Alex Janvier, Nehobetthe [la terre avant leur arrivée], 1992, acrylique sur toile, 213 × 604 cm. Avec l’autorisation de l’artiste et de la Janvier Gallery, Premières Nations de Cold Lake. © Alex Janvier. Photo : MBAC
La préparation d’une version de tournée de cette exposition fascinante a présenté de nombreux défis muséologiques. Que l’on s’imagine seulement le travail que représente le passage de 154 œuvres à 97 pour l’ajuster à des espaces plus petits sans diluer l’intensité du récit.
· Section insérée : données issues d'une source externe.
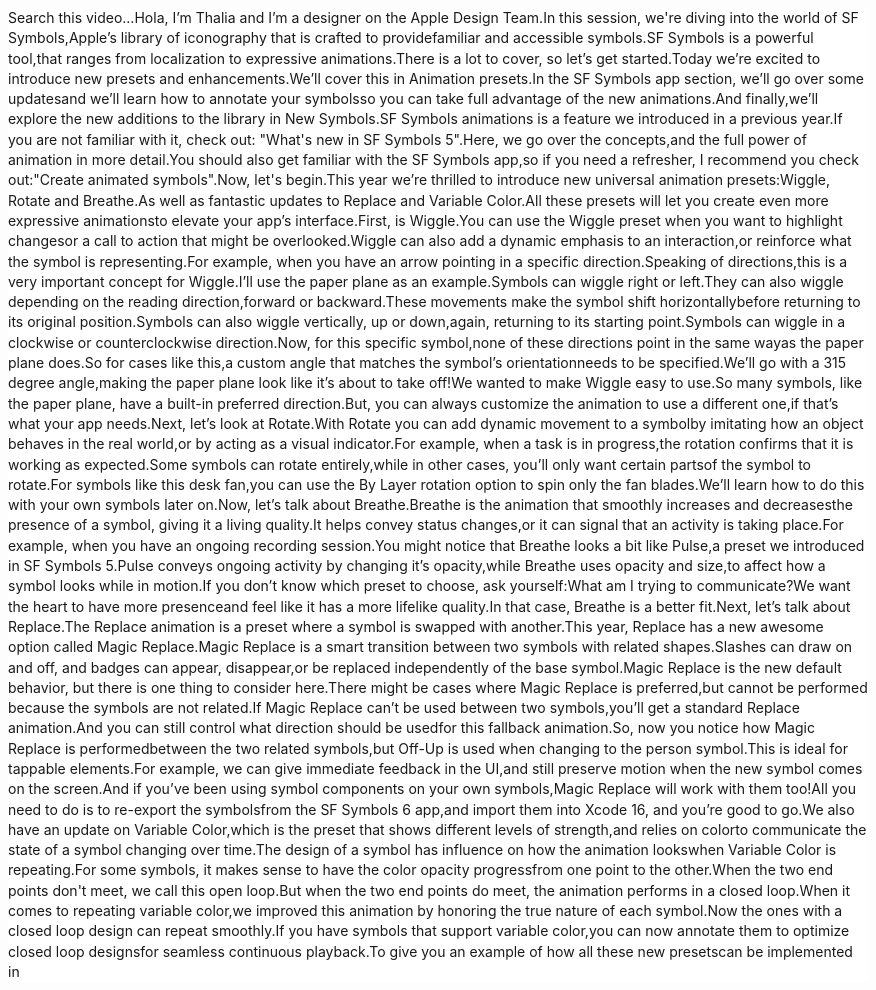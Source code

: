 Search this video…Hola, I’m Thalia and I’m a designer on the Apple Design Team.In this session, we're diving into the world of SF Symbols,Apple’s library of iconography that is crafted to providefamiliar and accessible symbols.SF Symbols is a powerful tool,that ranges from localization to expressive animations.There is a lot to cover, so let’s get started.Today we’re excited to introduce new presets and enhancements.We’ll cover this in Animation presets.In the SF Symbols app section, we’ll go over some updatesand we’ll learn how to annotate your symbolsso you can take full advantage of the new animations.And finally,we’ll explore the new additions to the library in New Symbols.SF Symbols animations is a feature we introduced in a previous year.If you are not familiar with it, check out: "What's new in SF Symbols 5".Here, we go over the concepts,and the full power of animation in more detail.You should also get familiar with the SF Symbols app,so if you need a refresher, I recommend you check out:"Create animated symbols".Now, let's begin.This year we’re thrilled to introduce new universal animation presets:Wiggle, Rotate and Breathe.As well as fantastic updates to Replace and Variable Color.All these presets will let you create even more expressive animationsto elevate your app’s interface.First, is Wiggle.You can use the Wiggle preset when you want to highlight changesor a call to action that might be overlooked.Wiggle can also add a dynamic emphasis to an interaction,or reinforce what the symbol is representing.For example, when you have an arrow pointing in a specific direction.Speaking of directions,this is a very important concept for Wiggle.I’ll use the paper plane as an example.Symbols can wiggle right or left.They can also wiggle depending on the reading direction,forward or backward.These movements make the symbol shift horizontallybefore returning to its original position.Symbols can also wiggle vertically, up or down,again, returning to its starting point.Symbols can wiggle in a clockwise or counterclockwise direction.Now, for this specific symbol,none of these directions point in the same wayas the paper plane does.So for cases like this,a custom angle that matches the symbol’s orientationneeds to be specified.We’ll go with a 315 degree angle,making the paper plane look like it’s about to take off!We wanted to make Wiggle easy to use.So many symbols, like the paper plane, have a built-in preferred direction.But, you can always customize the animation to use a different one,if that’s what your app needs.Next, let’s look at Rotate.With Rotate you can add dynamic movement to a symbolby imitating how an object behaves in the real world,or by acting as a visual indicator.For example, when a task is in progress,the rotation confirms that it is working as expected.Some symbols can rotate entirely,while in other cases, you’ll only want certain partsof the symbol to rotate.For symbols like this desk fan,you can use the By Layer rotation option to spin only the fan blades.We’ll learn how to do this with your own symbols later on.Now, let’s talk about Breathe.Breathe is the animation that smoothly increases and decreasesthe presence of a symbol, giving it a living quality.It helps convey status changes,or it can signal that an activity is taking place.For example, when you have an ongoing recording session.You might notice that Breathe looks a bit like Pulse,a preset we introduced in SF Symbols 5.Pulse conveys ongoing activity by changing it’s opacity,while Breathe uses opacity and size,to affect how a symbol looks while in motion.If you don’t know which preset to choose, ask yourself:What am I trying to communicate?We want the heart to have more presenceand feel like it has a more lifelike quality.In that case, Breathe is a better fit.Next, let’s talk about Replace.The Replace animation is a preset where a symbol is swapped with another.This year, Replace has a new awesome option called Magic Replace.Magic Replace is a smart transition between two symbols with related shapes.Slashes can draw on and off, and badges can appear, disappear,or be replaced independently of the base symbol.Magic Replace is the new default behavior, but there is one thing to consider here.There might be cases where Magic Replace is preferred,but cannot be performed because the symbols are not related.If Magic Replace can’t be used between two symbols,you’ll get a standard Replace animation.And you can still control what direction should be usedfor this fallback animation.So, now you notice how Magic Replace is performedbetween the two related symbols,but Off-Up is used when changing to the person symbol.This is ideal for tappable elements.For example, we can give immediate feedback in the UI,and still preserve motion when the new symbol comes on the screen.And if you’ve been using symbol components on your own symbols,Magic Replace will work with them too!All you need to do is to re-export the symbolsfrom the SF Symbols 6 app,and import them into Xcode 16, and you’re good to go.We also have an update on Variable Color,which is the preset that shows different levels of strength,and relies on colorto communicate the state of a symbol changing over time.The design of a symbol has influence on how the animation lookswhen Variable Color is repeating.For some symbols, it makes sense to have the color opacity progressfrom one point to the other.When the two end points don't meet, we call this open loop.But when the two end points do meet, the animation performs in a closed loop.When it comes to repeating variable color,we improved this animation by honoring the true nature of each symbol.Now the ones with a closed loop design can repeat smoothly.If you have symbols that support variable color,you can now annotate them to optimize closed loop designsfor seamless continuous playback.To give you an example of how all these new presetscan be implemented in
Le résultat, fruit de la coopération entre Greg Hill, conservateur principal Audain, Art indigène au MBAC, et Michelle LaVallee, conservatrice à la MacKenzie Art Gallery, est exceptionnel.
« C’était la première fois que nous coordonnions une exposition de tournée de cette complexité », explique Michelle LaVallee en entrevue à Magazine MBAC. « Nous avons dû l’adapter à notre espace et prendre quelques décisions difficiles, puis l’installer dans un lieu nouveau sans qu’aucune rupture ne paraisse. J’aime beaucoup cette possibilité de diffusion des expositions entre institutions et je suis très heureuse de la transformation à laquelle nous sommes parvenus. »
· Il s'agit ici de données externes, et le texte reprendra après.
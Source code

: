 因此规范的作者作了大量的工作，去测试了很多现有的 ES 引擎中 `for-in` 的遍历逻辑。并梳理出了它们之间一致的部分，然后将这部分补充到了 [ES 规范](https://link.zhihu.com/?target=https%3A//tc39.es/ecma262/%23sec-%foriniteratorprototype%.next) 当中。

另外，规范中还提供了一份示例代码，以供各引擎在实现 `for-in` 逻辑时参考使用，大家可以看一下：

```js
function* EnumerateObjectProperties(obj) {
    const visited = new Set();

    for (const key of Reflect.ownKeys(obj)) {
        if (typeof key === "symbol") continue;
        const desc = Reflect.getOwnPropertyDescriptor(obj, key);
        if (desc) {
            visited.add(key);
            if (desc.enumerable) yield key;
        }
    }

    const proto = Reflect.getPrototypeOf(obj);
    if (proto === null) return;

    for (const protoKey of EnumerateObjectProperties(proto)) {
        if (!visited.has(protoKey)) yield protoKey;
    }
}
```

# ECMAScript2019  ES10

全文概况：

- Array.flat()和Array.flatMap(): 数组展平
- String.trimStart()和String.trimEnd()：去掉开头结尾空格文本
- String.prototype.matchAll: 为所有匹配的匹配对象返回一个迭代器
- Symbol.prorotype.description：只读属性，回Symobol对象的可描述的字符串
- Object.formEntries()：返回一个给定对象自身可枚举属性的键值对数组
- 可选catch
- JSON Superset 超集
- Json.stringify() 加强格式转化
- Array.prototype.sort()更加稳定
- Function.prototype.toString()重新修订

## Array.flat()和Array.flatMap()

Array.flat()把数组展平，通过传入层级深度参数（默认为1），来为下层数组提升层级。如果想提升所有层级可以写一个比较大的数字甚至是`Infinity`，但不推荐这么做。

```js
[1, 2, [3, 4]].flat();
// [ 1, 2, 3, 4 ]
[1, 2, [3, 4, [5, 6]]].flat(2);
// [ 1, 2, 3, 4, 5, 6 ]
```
Greg Hill acquiesce. « Comme il s’agit de la première étape de la tournée, et que Michelle a une étroite relation de travail avec l’artiste, je me suis fié à sa sensibilité et à sa connaissance de l’œuvre et des espaces de la MacKenzie Art Gallery. »
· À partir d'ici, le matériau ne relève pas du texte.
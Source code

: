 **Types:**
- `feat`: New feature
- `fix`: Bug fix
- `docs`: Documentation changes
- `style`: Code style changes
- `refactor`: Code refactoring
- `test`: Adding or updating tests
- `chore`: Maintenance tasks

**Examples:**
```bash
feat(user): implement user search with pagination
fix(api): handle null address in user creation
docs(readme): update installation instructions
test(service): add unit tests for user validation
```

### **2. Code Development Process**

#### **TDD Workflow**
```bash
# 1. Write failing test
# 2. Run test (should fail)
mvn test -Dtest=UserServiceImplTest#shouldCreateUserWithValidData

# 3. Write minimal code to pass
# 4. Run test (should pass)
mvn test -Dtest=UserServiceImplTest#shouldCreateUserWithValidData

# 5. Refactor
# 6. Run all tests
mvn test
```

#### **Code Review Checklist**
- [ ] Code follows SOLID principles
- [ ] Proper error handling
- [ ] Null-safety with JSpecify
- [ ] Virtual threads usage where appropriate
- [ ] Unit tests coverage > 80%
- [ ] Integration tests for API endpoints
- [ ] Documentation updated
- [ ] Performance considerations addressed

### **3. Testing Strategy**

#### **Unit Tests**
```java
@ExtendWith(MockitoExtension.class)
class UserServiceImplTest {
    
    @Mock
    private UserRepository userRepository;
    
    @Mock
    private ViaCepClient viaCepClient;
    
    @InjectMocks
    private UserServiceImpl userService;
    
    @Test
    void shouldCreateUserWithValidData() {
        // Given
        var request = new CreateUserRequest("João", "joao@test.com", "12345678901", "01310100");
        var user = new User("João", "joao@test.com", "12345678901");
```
Alex Janvier, Décoder le langage du ciel, 2009, aquarelle sur papier, 45.7 cm (diamètre). Avec l’autorisation de l’artiste et de la Janvier Gallery, Premières Nations de Cold Lake. © Alex Janvier. Photo : MBAC
Présentée dans trois salles différentes, l’exposition est conçue en un parcours que les visiteurs peuvent suivre dans la direction qu’ils veulent. Mme LaVallee remarque que c’est un choix logique pour la présentation des œuvres d’un artiste autochtone dont la perception du monde est globale et circulaire. Alex Janvier est également célèbre pour sa maîtrise du format circulaire, que l’on voit dans des tableaux comme English Bay ouest, (1979) et Décoder le langage du ciel, (2009). Son œuvre circulaire la plus connue est sans doute l’éblouissante Étoile du matin-Gambeh Then’ (1993), un dôme peint que l’on peut admirer en permanence au Musée canadien de l’histoire à Gatineau, au Québec. Capté sur vidéo, le dôme est magnifiquement projeté à grande échelle dans l’exposition.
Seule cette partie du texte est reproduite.